A literal Python dict structure parsed by a ~200-line dict-walk. No new grammar, no parser generator, no custom syntax. The surface is five concepts: FieldSpec, Constraint, Tag, Policy, Contract.

Pros:

  • Zero parser complexity — the parser is a recursive dict-walk, not a grammar.
  • Inline copy-paste in tests — fixture contracts are Python literals.
  • Direct correspondence to CanonicalContract field shapes — no impedance mismatch.
  • Pure-Python literals are deterministic by definition.
  • No new dependencies.

Cons:

  • No compile-time validation — errors are caught at adapt() time, not at parse time.
  • Limited expressiveness — no references, no inheritance, no macros.
  • Repeated field shapes in large contracts (no $ref).

Option B — Custom syntax with grammar

A new file format (e.g., .pax or .pax.yaml) with a full BNF grammar and a parser generator (lark, pyparsing, or hand-written recursive descent).

Pros:

  • More expressive — can support references ($ref), inheritance, macros, and conditional defaults.
  • Better error messages with line and column numbers.
  • Standalone files decoupled from Python source.

Cons:

  • ~2,000 lines of parser code for a V1 surface.
  • New dependency (lark or pyparsing) — pushes core past the 3-package policy.
  • Drift risk between DSL syntax and CanonicalContract shape.
  • Higher risk for V1: parser bugs, grammar design mistakes, maintenance burden.
  • Violates YAGNI — V1 does not need references or inheritance.

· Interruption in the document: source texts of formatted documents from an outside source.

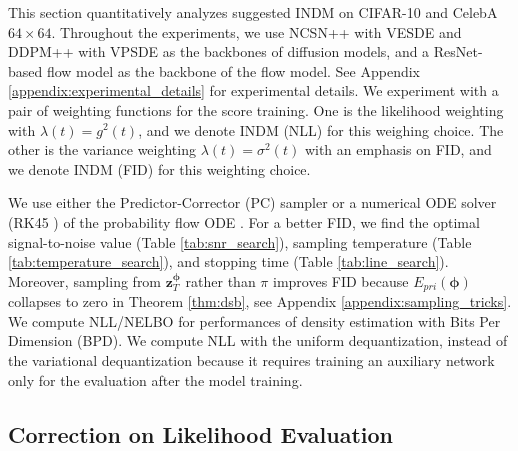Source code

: \documentclass{article}
\theoremstyle{definition}
\theoremstyle{remark}
\begin{document}
	This section quantitatively analyzes suggested INDM on CIFAR-10 and CelebA $64\times 64$. Throughout the experiments, we use NCSN++ with VESDE and DDPM++ with VPSDE \cite{song2020score} as the backbones of diffusion models, and a ResNet-based flow model \citep{chen2019residual, ma2020decoupling} as the backbone of the flow model. See Appendix \ref{appendix:experimental_details} for experimental details. We experiment with a pair of weighting functions for the score training. One is the likelihood weighting \cite{song2021maximum} with $\lambda(t)=g^{2}(t)$, and we denote INDM (NLL) for this weighing choice. The other is the variance weighting \cite{ho2020denoising} $\lambda(t)=\sigma^{2}(t)$ with an emphasis on FID, and we denote INDM (FID) for this weighting choice. 
	
	We use either the Predictor-Corrector (PC) sampler \cite{song2020score} or a numerical ODE solver (RK45 \cite{dormand1980family}) of the probability flow ODE \cite{song2020score}. For a better FID, we find the optimal signal-to-noise value (Table \ref{tab:snr_search}), sampling temperature (Table \ref{tab:temperature_search}), and stopping time (Table \ref{tab:line_search}). Moreover, sampling from $\mathbf{z}_{T}^{\bm{\phi}}$ rather than $\pi$ improves FID because $E_{pri}(\bm{\phi})$ collapses to zero in Theorem \ref{thm:dsb}, see Appendix \ref{appendix:sampling_tricks}. We compute NLL/NELBO for performances of density estimation with Bits Per Dimension (BPD). We compute NLL with the uniform dequantization, instead of the variational dequantization \cite{ho2019flow++} because it requires training an auxiliary network \cite{song2021maximum} only for the evaluation after the model training.
	
	\subsection{Correction on Likelihood Evaluation}
	
\end{document}
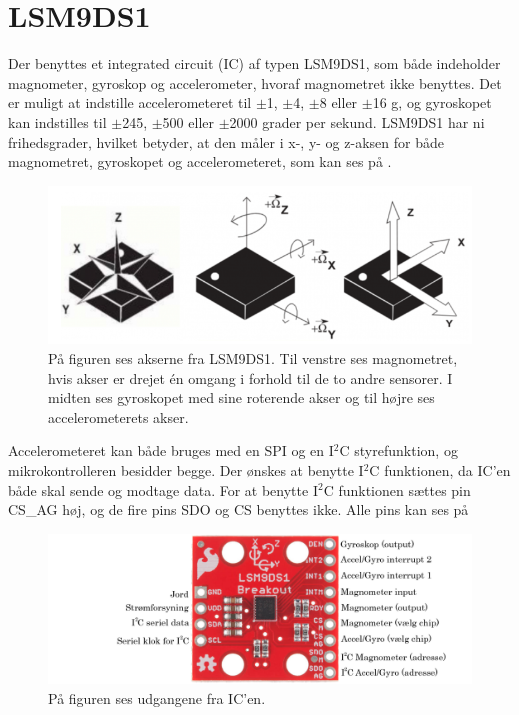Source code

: \section{LSM9DS1}
Der benyttes et integrated circuit (IC) af typen LSM9DS1, som både indeholder magnometer, gyroskop og accelerometer, hvoraf magnometret ikke benyttes. Det er muligt at indstille accelerometeret til $\pm$1, $\pm$4, $\pm$8 eller $\pm$16 g, og gyroskopet kan indstilles til $\pm$245, $\pm$500 eller $\pm$2000 grader per sekund. \citep{Jimb02016} \newline
LSM9DS1 har ni frihedsgrader, hvilket betyder, at den måler i x-, y- og z-aksen for både magnometret, gyroskopet og accelerometeret, som kan ses på . %
\citep{Jimb02016}\newline 
\begin{figure}[H]
	\centering
	\includegraphics[scale=0.6]{figures/cDesign/LSM9DS1.png}
	\caption{På figuren ses akserne fra LSM9DS1. Til venstre ses magnometret, hvis akser er drejet én omgang i forhold til de to andre sensorer. I midten ses gyroskopet med sine roterende akser og til højre ses accelerometerets akser.\citep{Jimb02016}}
	\label{vores_IC}
\end{figure}
Accelerometeret kan både bruges med en SPI og en I$^{2}$C styrefunktion, og mikrokontrolleren besidder begge. Der ønskes at benytte I$^{2}$C funktionen, da IC'en både skal sende og modtage data. For at benytte I$^{2}$C funktionen sættes pin CS\_AG høj, og de fire pins SDO og CS benyttes ikke. Alle pins kan ses på 
\begin{figure}[H]
	\centering
	\includegraphics[scale=0.35]{figures/cDesign/accelerometeret.png}
	\caption{På figuren ses udgangene fra IC'en.\citep{Jimb02016}}
	\label{IC_pins}
\end{figure}
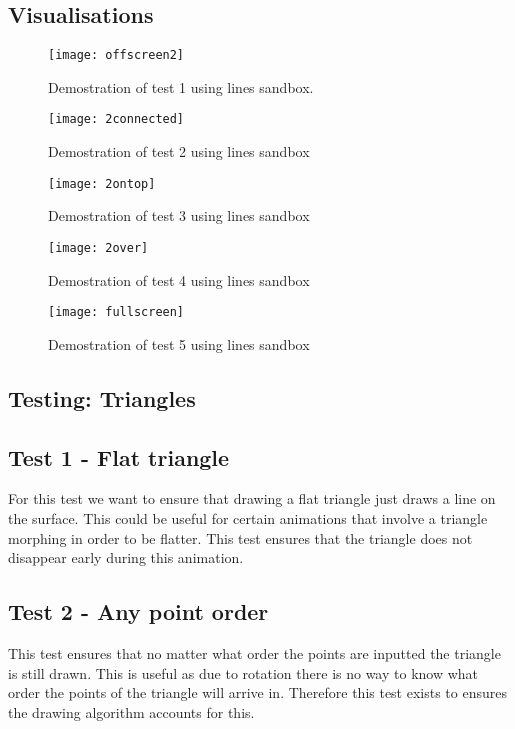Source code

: \documentclass[
	letterpaper, %
	10pt, %
]{CSUniSchoolLabReport}
\begin{document}
\subsection*{Visualisations}
\begin{figure}[H]
	\centering
	\begin{minipage}[b]{0.4\textwidth}
		\texttt{[image: offscreen2]}
		\caption{Demostration of test 1 using lines sandbox.}
	\end{minipage}
	\hfill
	\begin{minipage}[b]{0.4\textwidth}
		\texttt{[image: 2connected]}
		\caption{Demostration of test 2 using lines sandbox}
  	\end{minipage}
\end{figure}
\begin{figure}[H]
	\centering
	\begin{minipage}[b]{0.4\textwidth}
		\texttt{[image: 2ontop]}
		\caption{Demostration of test 3 using lines sandbox}
	\end{minipage}
	\hfill
	\begin{minipage}[b]{0.4\textwidth}
		\texttt{[image: 2over]}
		\caption{Demostration of test 4 using lines sandbox}
  	\end{minipage}
\end{figure}
\begin{figure}[H]
	\centering
	\texttt{[image: fullscreen]}
	\caption{Demostration of test 5 using lines sandbox}	
\end{figure}
\subsection{Testing: Triangles}
\subsection*{Test 1 {-} Flat triangle}
For this test we want to ensure that drawing a flat triangle just draws a line on the surface.
This could be useful for certain animations that involve a triangle morphing in order to be flatter. 
This test ensures that the triangle does not disappear early during this animation.
\subsection*{Test 2 {-} Any point order}
This test ensures that no matter what order the points are inputted the triangle is still drawn.
This is useful as due to rotation there is no way to know what order the points of the triangle will 
arrive in. Therefore this test exists to ensures the drawing algorithm accounts for this.
\end{document}
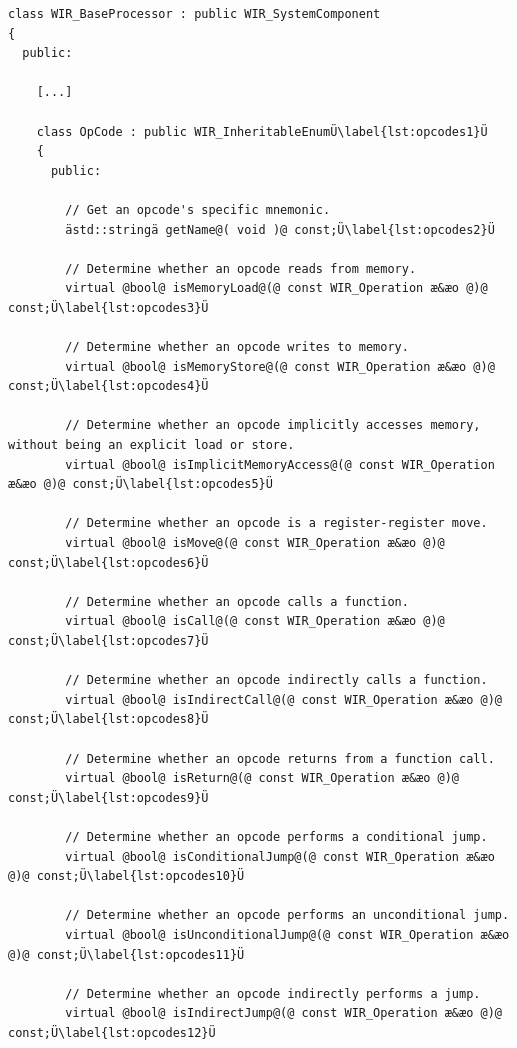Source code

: \begin{lstlisting}[style=code,float=!ht,caption={Generic Opcode Handling of Class \texttt{WIR\_BaseProcessor}},label=lst:opcodes]
class WIR_BaseProcessor : public WIR_SystemComponent
{
  public:

    [...]

    class OpCode : public WIR_InheritableEnumÜ\label{lst:opcodes1}Ü
    {
      public:

        // Get an opcode's specific mnemonic.
        ästd::stringä getName@( void )@ const;Ü\label{lst:opcodes2}Ü

        // Determine whether an opcode reads from memory.
        virtual @bool@ isMemoryLoad@(@ const WIR_Operation æ&æo @)@ const;Ü\label{lst:opcodes3}Ü

        // Determine whether an opcode writes to memory.
        virtual @bool@ isMemoryStore@(@ const WIR_Operation æ&æo @)@ const;Ü\label{lst:opcodes4}Ü

        // Determine whether an opcode implicitly accesses memory, without being an explicit load or store.
        virtual @bool@ isImplicitMemoryAccess@(@ const WIR_Operation æ&æo @)@ const;Ü\label{lst:opcodes5}Ü

        // Determine whether an opcode is a register-register move.
        virtual @bool@ isMove@(@ const WIR_Operation æ&æo @)@ const;Ü\label{lst:opcodes6}Ü

        // Determine whether an opcode calls a function.
        virtual @bool@ isCall@(@ const WIR_Operation æ&æo @)@ const;Ü\label{lst:opcodes7}Ü

        // Determine whether an opcode indirectly calls a function.
        virtual @bool@ isIndirectCall@(@ const WIR_Operation æ&æo @)@ const;Ü\label{lst:opcodes8}Ü

        // Determine whether an opcode returns from a function call.
        virtual @bool@ isReturn@(@ const WIR_Operation æ&æo @)@ const;Ü\label{lst:opcodes9}Ü

        // Determine whether an opcode performs a conditional jump.
        virtual @bool@ isConditionalJump@(@ const WIR_Operation æ&æo @)@ const;Ü\label{lst:opcodes10}Ü

        // Determine whether an opcode performs an unconditional jump.
        virtual @bool@ isUnconditionalJump@(@ const WIR_Operation æ&æo @)@ const;Ü\label{lst:opcodes11}Ü

        // Determine whether an opcode indirectly performs a jump.
        virtual @bool@ isIndirectJump@(@ const WIR_Operation æ&æo @)@ const;Ü\label{lst:opcodes12}Ü


\end{lstlisting}

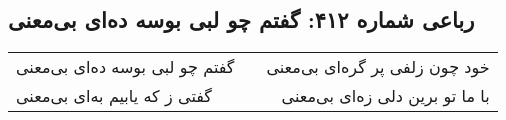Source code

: \begin{center}
\section*{رباعی شماره ۴۱۲: گفتم چو لبی بوسه ده‌ای بی‌معنی}
\label{sec:sh412}
\begin{longtable}{l p{0.5cm} r}
گفتم چو لبی بوسه ده‌ای بی‌معنی
&&
خود چون زلفی پر گره‌ای بی‌معنی
\\
گفتی ز که یابیم به‌ای بی‌معنی
&&
با ما تو برین دلی زه‌ای بی‌معنی
\\
\end{longtable}
\end{center}
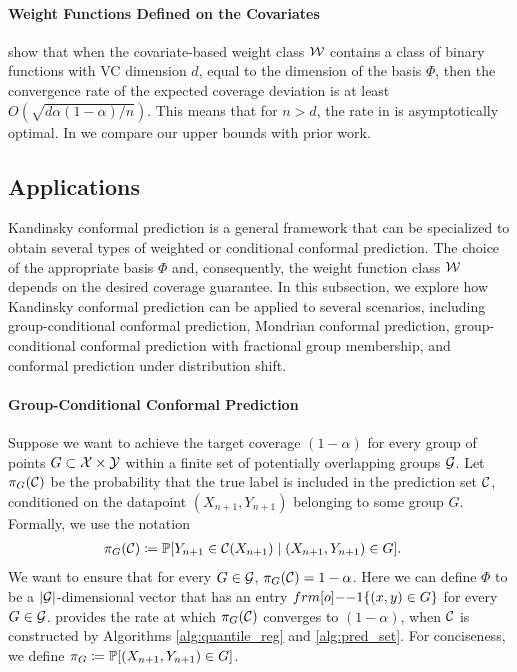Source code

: \paragraph{Weight Functions Defined on the Covariates}

\citet{ACDR24} show that when the covariate-based weight class ${\cal W}$ contains a class of binary functions with VC dimension $d$, equal to the dimension of the basis $\Phi$, then the convergence rate of the expected coverage deviation is at least $O(\sqrt{d \alpha(1-\alpha)/n})$. This means that for $n > d$, the rate in  is asymptotically optimal. In  we compare our upper bounds with prior work.

\subsection{Applications}
Kandinsky conformal prediction is a general framework that can be specialized to obtain several types of weighted or conditional conformal prediction. The choice of the appropriate basis $\Phi$ and, consequently, the weight function class ${\cal W}$ depends on the desired coverage guarantee. In this subsection, we explore how Kandinsky conformal prediction can be applied to several scenarios, including group-conditional conformal prediction, Mondrian conformal prediction, group-conditional conformal prediction with fractional group membership, and conformal prediction under distribution shift.

\paragraph{Group-Conditional Conformal Prediction} Suppose we want to achieve the target coverage $(1-\alpha)$ for every group of points $G \subset {\cal X} \times {\cal Y}$ within a finite set of potentially overlapping groups ${\cal G}$. Let $\pi_G({\cal C})$ be the probability that the true label is included in the prediction set ${\cal C}$, conditioned on the datapoint $(X_{n+1},Y_{n+1})$ belonging to some group $G$. Formally, we use the notation
\begin{align*}
    &\pi_{G}({\cal C}) \coloneqq \mathbb{P}[Y_{n+1}\in {\cal C}(X_{n+1}) \mid (X_{n+1},Y_{n+1})\in G].
\end{align*}
We want to ensure that for every $G \in {\cal G}$, $\pi_G({\cal C}) = 1-\alpha$. Here we can define $\Phi$ to be a $|{\cal G}|$-dimensional vector that has an entry $\11\{(x,y) \in G\}$ for every $G \in {\cal G}$.  provides the rate at which $\pi_G({\cal C})$ converges to $(1-\alpha)$, when ${\cal C}$ is constructed by Algorithms \ref{alg:quantile_reg} and \ref{alg:pred_set}. For conciseness, we define $\pi_G \coloneqq \mathbb{P}[(X_{n+1},Y_{n+1}) \in G]$.


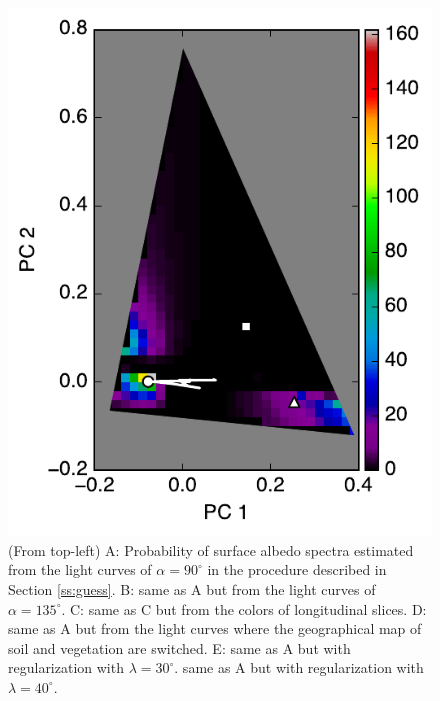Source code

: \documentclass[iop,numberedappendix,apj,]{emulateapj}
\begin{document}
\begin{figure}[tbh!]
\begin{minipage}{0.33\hsize}
\begin{center}
\includegraphics[width=\hsize]{mockdata_90deg_3types_t12_lc_reg_l40deg.pdf}
    \end{center}
     \end{minipage}
    \caption{(From top-left) A: Probability of surface albedo spectra estimated from the light curves of $\alpha = 90^{\circ }$ in the procedure described in Section \ref{ss:guess}. B: same as A but from the light curves of  $\alpha = 135^{\circ }$. C: same as C but from the colors of longitudinal slices.  D: same as A but from the light curves where the geographical map of soil and vegetation are switched. E: same as A but with regularization with $\lambda = 30^{\circ }$. same as A but with regularization with $\lambda = 40^{\circ }$. }
\label{fig:noreg}
\end{figure}
\end{document}
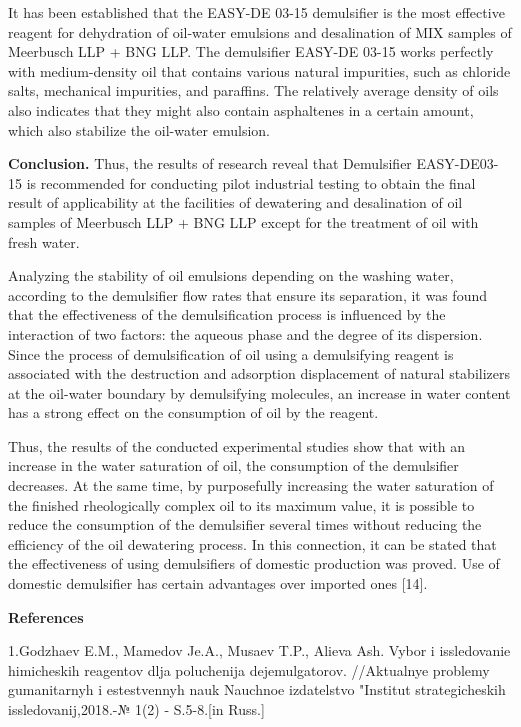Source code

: It has been established that the EASY-DE 03-15 demulsifier is the most
effective reagent for dehydration of oil-water emulsions and
desalination of MIX samples of Meerbusch LLP + BNG LLP. The demulsifier
EASY-DE 03-15 works perfectly with medium-density oil that contains
various natural impurities, such as chloride salts, mechanical
impurities, and paraffins. The relatively average density of oils also
indicates that they might also contain asphaltenes in a certain amount,
which also stabilize the oil-water emulsion.

\textbf{Conclusion.} Thus, the results of research reveal that
Demulsifier EASY-DE03-15 is recommended for conducting pilot industrial
testing to obtain the final result of applicability at the facilities of
dewatering and desalination of oil samples of Meerbusch LLP + BNG LLP
except for the treatment of oil with fresh water.

Analyzing the stability of oil emulsions depending on the washing water,
according to the demulsifier flow rates that ensure its separation, it
was found that the effectiveness of the demulsification process is
influenced by the interaction of two factors: the aqueous phase and the
degree of its dispersion. Since the process of demulsification of oil
using a demulsifying reagent is associated with the destruction and
adsorption displacement of natural stabilizers at the oil-water boundary
by demulsifying molecules, an increase in water content has a strong
effect on the consumption of oil by the reagent.

Thus, the results of the conducted experimental studies show that with
an increase in the water saturation of oil, the consumption of the
demulsifier decreases. At the same time, by purposefully increasing the
water saturation of the finished rheologically complex oil to its
maximum value, it is possible to reduce the consumption of the
demulsifier several times without reducing the efficiency of the oil
dewatering process. In this connection, it can be stated that the
effectiveness of using demulsifiers of domestic production was proved.
Use of domestic demulsifier has certain advantages over imported ones
{[}14{]}.

\textbf{References}

1.Godzhaev E.M., Mamedov Je.A., Musaev T.P., Alieva Ash. Vybor i
issledovanie himicheskih reagentov dlja poluchenija
dejemul\textquotesingle gatorov. //Aktual\textquotesingle nye problemy
gumanitarnyh i estestvennyh nauk Nauchnoe izdatel\textquotesingle stvo
"Institut strategicheskih issledovanij,2018.-№ 1(2) - S.5-8.{[}in
Russ.{]}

Option C — JSON Schema subset (no V1-only DSL)

Reuse JSON Schema with a curated subset. No new format; the Dict DSL is just JSON Schema with Paxman-specific extensions.

Pros:

  • No new code — delegates entirely to the JSON Schema adapter.
  • Familiar to API developers.

Cons:

  • Loses the "internal escape hatch" property — the Dict DSL and JSON Schema adapter would share the same code path, defeating the purpose of having a separate adapter.
  • No leverage on the test-source-of-truth property — JSON Schema is verbose and not copy-paste-friendly for inline tests.
  • Loses the explicit Policy and Tag surface that the Dict DSL provides.
  • Cannot express Paxman-specific concepts (confidence targets, fallback policies) without extensions that are effectively a new DSL anyway.

Decision Outcome

Chosen option: A (Pure-Python dict DSL, 5 concepts).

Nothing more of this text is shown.